+++ Source material +++

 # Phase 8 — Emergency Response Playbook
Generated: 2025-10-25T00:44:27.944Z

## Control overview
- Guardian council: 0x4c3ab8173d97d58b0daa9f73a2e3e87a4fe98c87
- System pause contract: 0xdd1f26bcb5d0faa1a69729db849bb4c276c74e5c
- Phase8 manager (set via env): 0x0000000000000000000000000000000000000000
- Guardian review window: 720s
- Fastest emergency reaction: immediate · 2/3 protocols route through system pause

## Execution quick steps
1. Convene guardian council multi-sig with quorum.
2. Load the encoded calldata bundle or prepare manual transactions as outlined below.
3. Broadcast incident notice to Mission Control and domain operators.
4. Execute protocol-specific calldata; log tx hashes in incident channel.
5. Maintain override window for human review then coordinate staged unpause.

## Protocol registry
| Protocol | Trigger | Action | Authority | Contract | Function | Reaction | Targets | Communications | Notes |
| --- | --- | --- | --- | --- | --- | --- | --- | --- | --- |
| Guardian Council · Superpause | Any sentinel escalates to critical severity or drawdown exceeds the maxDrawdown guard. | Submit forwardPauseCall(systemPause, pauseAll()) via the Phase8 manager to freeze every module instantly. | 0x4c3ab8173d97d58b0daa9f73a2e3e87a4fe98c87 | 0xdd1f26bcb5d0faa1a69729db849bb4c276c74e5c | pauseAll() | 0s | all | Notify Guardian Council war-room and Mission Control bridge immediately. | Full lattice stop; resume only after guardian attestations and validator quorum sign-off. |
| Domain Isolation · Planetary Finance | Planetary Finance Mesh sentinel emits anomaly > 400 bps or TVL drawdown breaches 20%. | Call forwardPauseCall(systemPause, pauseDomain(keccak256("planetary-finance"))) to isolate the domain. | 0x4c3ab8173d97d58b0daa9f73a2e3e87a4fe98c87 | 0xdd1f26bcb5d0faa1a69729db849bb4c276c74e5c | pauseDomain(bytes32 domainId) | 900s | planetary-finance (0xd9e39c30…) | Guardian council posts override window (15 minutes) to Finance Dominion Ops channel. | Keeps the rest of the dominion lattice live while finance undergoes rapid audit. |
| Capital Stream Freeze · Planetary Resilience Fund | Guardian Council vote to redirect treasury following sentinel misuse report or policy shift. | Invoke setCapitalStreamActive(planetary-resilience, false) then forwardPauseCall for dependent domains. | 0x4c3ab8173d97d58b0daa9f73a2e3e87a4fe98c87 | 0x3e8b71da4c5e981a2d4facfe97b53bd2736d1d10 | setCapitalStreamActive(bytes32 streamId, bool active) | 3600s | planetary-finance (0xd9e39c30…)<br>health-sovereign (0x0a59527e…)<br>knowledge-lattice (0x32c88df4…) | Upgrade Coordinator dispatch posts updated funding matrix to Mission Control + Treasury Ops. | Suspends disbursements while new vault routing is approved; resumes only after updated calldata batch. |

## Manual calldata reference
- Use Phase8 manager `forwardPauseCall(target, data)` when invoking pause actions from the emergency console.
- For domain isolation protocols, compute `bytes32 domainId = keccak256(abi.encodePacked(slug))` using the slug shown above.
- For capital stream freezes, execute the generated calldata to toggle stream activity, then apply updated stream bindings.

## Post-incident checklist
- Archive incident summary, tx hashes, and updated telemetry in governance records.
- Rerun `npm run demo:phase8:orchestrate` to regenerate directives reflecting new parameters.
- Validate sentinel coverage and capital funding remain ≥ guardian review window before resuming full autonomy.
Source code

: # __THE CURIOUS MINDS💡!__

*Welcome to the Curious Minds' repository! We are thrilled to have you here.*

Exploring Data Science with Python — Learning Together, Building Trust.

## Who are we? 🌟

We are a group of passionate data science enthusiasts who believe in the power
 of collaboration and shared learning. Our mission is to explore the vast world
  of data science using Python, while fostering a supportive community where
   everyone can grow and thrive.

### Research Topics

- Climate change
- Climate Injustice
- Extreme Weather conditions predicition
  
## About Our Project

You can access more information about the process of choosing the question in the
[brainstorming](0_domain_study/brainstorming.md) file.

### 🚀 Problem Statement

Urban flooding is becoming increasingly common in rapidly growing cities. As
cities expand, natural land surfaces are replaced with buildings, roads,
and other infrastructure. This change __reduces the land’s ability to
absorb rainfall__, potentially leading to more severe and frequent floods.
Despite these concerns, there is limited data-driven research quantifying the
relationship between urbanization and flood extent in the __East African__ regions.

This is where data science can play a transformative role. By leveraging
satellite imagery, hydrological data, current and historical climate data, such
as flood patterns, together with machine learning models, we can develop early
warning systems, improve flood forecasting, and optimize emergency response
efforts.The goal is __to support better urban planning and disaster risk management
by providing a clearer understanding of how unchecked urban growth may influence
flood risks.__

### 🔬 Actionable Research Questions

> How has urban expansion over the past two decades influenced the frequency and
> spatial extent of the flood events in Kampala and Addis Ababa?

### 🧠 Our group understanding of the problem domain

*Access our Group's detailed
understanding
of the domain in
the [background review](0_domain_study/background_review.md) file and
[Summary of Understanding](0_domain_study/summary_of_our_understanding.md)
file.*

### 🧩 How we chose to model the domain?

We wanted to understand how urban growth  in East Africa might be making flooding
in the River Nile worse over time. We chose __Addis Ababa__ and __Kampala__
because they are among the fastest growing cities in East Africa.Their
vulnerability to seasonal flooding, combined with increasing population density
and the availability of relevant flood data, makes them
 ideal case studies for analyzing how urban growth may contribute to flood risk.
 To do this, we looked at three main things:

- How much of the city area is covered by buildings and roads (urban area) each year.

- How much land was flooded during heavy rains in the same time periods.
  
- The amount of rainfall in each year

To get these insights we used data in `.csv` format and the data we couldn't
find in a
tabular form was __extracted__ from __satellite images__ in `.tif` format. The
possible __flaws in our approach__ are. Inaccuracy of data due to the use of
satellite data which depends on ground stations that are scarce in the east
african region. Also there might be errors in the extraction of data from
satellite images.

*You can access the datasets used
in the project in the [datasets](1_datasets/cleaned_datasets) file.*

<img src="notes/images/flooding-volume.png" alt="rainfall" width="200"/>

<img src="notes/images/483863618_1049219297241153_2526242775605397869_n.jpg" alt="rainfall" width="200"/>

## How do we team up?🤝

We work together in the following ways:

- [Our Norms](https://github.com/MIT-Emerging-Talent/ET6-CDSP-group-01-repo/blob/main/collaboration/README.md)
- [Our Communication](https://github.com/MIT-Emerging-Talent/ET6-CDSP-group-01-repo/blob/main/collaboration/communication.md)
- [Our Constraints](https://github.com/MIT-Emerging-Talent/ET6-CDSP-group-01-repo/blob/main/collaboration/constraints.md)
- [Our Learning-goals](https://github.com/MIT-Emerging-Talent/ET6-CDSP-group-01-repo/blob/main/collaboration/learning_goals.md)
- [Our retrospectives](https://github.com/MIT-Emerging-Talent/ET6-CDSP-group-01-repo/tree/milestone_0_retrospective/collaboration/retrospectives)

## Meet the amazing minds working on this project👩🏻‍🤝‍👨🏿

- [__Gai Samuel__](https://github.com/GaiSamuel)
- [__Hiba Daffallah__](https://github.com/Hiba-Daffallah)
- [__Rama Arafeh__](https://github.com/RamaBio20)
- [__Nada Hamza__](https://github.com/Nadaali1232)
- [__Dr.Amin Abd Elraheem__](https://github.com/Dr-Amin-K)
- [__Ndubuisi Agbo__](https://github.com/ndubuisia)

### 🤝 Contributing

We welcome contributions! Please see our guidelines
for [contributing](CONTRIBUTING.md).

+++

• **Task directions**
Every line of the listing is to be returned exactly as given.

• **Response below**
 # Phase 8 — Emergency Response Playbook
Generated: 2025-10-25T00:44:27.944Z

## Control overview
- Guardian council: 0x4c3ab8173d97d58b0daa9f73a2e3e87a4fe98c87
- System pause contract: 0xdd1f26bcb5d0faa1a69729db849bb4c276c74e5c
- Phase8 manager (set via env): 0x0000000000000000000000000000000000000000
- Guardian review window: 720s
- Fastest emergency reaction: immediate · 2/3 protocols route through system pause

## Execution quick steps
1. Convene guardian council multi-sig with quorum.
2. Load the encoded calldata bundle or prepare manual transactions as outlined below.
3. Broadcast incident notice to Mission Control and domain operators.
4. Execute protocol-specific calldata; log tx hashes in incident channel.
5. Maintain override window for human review then coordinate staged unpause.

## Protocol registry
| Protocol | Trigger | Action | Authority | Contract | Function | Reaction | Targets | Communications | Notes |
| --- | --- | --- | --- | --- | --- | --- | --- | --- | --- |
| Guardian Council · Superpause | Any sentinel escalates to critical severity or drawdown exceeds the maxDrawdown guard. | Submit forwardPauseCall(systemPause, pauseAll()) via the Phase8 manager to freeze every module instantly. | 0x4c3ab8173d97d58b0daa9f73a2e3e87a4fe98c87 | 0xdd1f26bcb5d0faa1a69729db849bb4c276c74e5c | pauseAll() | 0s | all | Notify Guardian Council war-room and Mission Control bridge immediately. | Full lattice stop; resume only after guardian attestations and validator quorum sign-off. |
| Domain Isolation · Planetary Finance | Planetary Finance Mesh sentinel emits anomaly > 400 bps or TVL drawdown breaches 20%. | Call forwardPauseCall(systemPause, pauseDomain(keccak256("planetary-finance"))) to isolate the domain. | 0x4c3ab8173d97d58b0daa9f73a2e3e87a4fe98c87 | 0xdd1f26bcb5d0faa1a69729db849bb4c276c74e5c | pauseDomain(bytes32 domainId) | 900s | planetary-finance (0xd9e39c30…) | Guardian council posts override window (15 minutes) to Finance Dominion Ops channel. | Keeps the rest of the dominion lattice live while finance undergoes rapid audit. |
| Capital Stream Freeze · Planetary Resilience Fund | Guardian Council vote to redirect treasury following sentinel misuse report or policy shift. | Invoke setCapitalStreamActive(planetary-resilience, false) then forwardPauseCall for dependent domains. | 0x4c3ab8173d97d58b0daa9f73a2e3e87a4fe98c87 | 0x3e8b71da4c5e981a2d4facfe97b53bd2736d1d10 | setCapitalStreamActive(bytes32 streamId, bool active) | 3600s | planetary-finance (0xd9e39c30…)<br>health-sovereign (0x0a59527e…)<br>knowledge-lattice (0x32c88df4…) | Upgrade Coordinator dispatch posts updated funding matrix to Mission Control + Treasury Ops. | Suspends disbursements while new vault routing is approved; resumes only after updated calldata batch. |

## Manual calldata reference
- Use Phase8 manager `forwardPauseCall(target, data)` when invoking pause actions from the emergency console.
- For domain isolation protocols, compute `bytes32 domainId = keccak256(abi.encodePacked(slug))` using the slug shown above.
- For capital stream freezes, execute the generated calldata to toggle stream activity, then apply updated stream bindings.

## Post-incident checklist
- Archive incident summary, tx hashes, and updated telemetry in governance records.
- Rerun `npm run demo:phase8:orchestrate` to regenerate directives reflecting new parameters.
- Validate sentinel coverage and capital funding remain ≥ guardian review window before resuming full autonomy.
Source code

: # __THE CURIOUS MINDS💡!__

*Welcome to the Curious Minds' repository! We are thrilled to have you here.*

Exploring Data Science with Python — Learning Together, Building Trust.

## Who are we? 🌟

We are a group of passionate data science enthusiasts who believe in the power
 of collaboration and shared learning. Our mission is to explore the vast world
  of data science using Python, while fostering a supportive community where
   everyone can grow and thrive.

### Research Topics

- Climate change
- Climate Injustice
- Extreme Weather conditions predicition
  
## About Our Project

You can access more information about the process of choosing the question in the
[brainstorming](0_domain_study/brainstorming.md) file.

### 🚀 Problem Statement

Urban flooding is becoming increasingly common in rapidly growing cities. As
cities expand, natural land surfaces are replaced with buildings, roads,
and other infrastructure. This change __reduces the land’s ability to
absorb rainfall__, potentially leading to more severe and frequent floods.
Despite these concerns, there is limited data-driven research quantifying the
relationship between urbanization and flood extent in the __East African__ regions.

This is where data science can play a transformative role. By leveraging
satellite imagery, hydrological data, current and historical climate data, such
as flood patterns, together with machine learning models, we can develop early
warning systems, improve flood forecasting, and optimize emergency response
efforts.The goal is __to support better urban planning and disaster risk management
by providing a clearer understanding of how unchecked urban growth may influence
flood risks.__

### 🔬 Actionable Research Questions

> How has urban expansion over the past two decades influenced the frequency and
> spatial extent of the flood events in Kampala and Addis Ababa?

### 🧠 Our group understanding of the problem domain

*Access our Group's detailed
understanding
of the domain in
the [background review](0_domain_study/background_review.md) file and
[Summary of Understanding](0_domain_study/summary_of_our_understanding.md)
file.*

### 🧩 How we chose to model the domain?

We wanted to understand how urban growth  in East Africa might be making flooding
in the River Nile worse over time. We chose __Addis Ababa__ and __Kampala__
because they are among the fastest growing cities in East Africa.Their
vulnerability to seasonal flooding, combined with increasing population density
and the availability of relevant flood data, makes them
 ideal case studies for analyzing how urban growth may contribute to flood risk.
 To do this, we looked at three main things:

- How much of the city area is covered by buildings and roads (urban area) each year.

- How much land was flooded during heavy rains in the same time periods.
  
- The amount of rainfall in each year

To get these insights we used data in `.csv` format and the data we couldn't
find in a
tabular form was __extracted__ from __satellite images__ in `.tif` format. The
possible __flaws in our approach__ are. Inaccuracy of data due to the use of
satellite data which depends on ground stations that are scarce in the east
african region. Also there might be errors in the extraction of data from
satellite images.

*You can access the datasets used
in the project in the [datasets](1_datasets/cleaned_datasets) file.*

<img src="notes/images/flooding-volume.png" alt="rainfall" width="200"/>

<img src="notes/images/483863618_1049219297241153_2526242775605397869_n.jpg" alt="rainfall" width="200"/>

## How do we team up?🤝

We work together in the following ways:

- [Our Norms](https://github.com/MIT-Emerging-Talent/ET6-CDSP-group-01-repo/blob/main/collaboration/README.md)
- [Our Communication](https://github.com/MIT-Emerging-Talent/ET6-CDSP-group-01-repo/blob/main/collaboration/communication.md)
- [Our Constraints](https://github.com/MIT-Emerging-Talent/ET6-CDSP-group-01-repo/blob/main/collaboration/constraints.md)
- [Our Learning-goals](https://github.com/MIT-Emerging-Talent/ET6-CDSP-group-01-repo/blob/main/collaboration/learning_goals.md)
- [Our retrospectives](https://github.com/MIT-Emerging-Talent/ET6-CDSP-group-01-repo/tree/milestone_0_retrospective/collaboration/retrospectives)

## Meet the amazing minds working on this project👩🏻‍🤝‍👨🏿

- [__Gai Samuel__](https://github.com/GaiSamuel)
- [__Hiba Daffallah__](https://github.com/Hiba-Daffallah)
- [__Rama Arafeh__](https://github.com/RamaBio20)
- [__Nada Hamza__](https://github.com/Nadaali1232)
- [__Dr.Amin Abd Elraheem__](https://github.com/Dr-Amin-K)
- [__Ndubuisi Agbo__](https://github.com/ndubuisia)

### 🤝 Contributing

We welcome contributions! Please see our guidelines
for [contributing](CONTRIBUTING.md).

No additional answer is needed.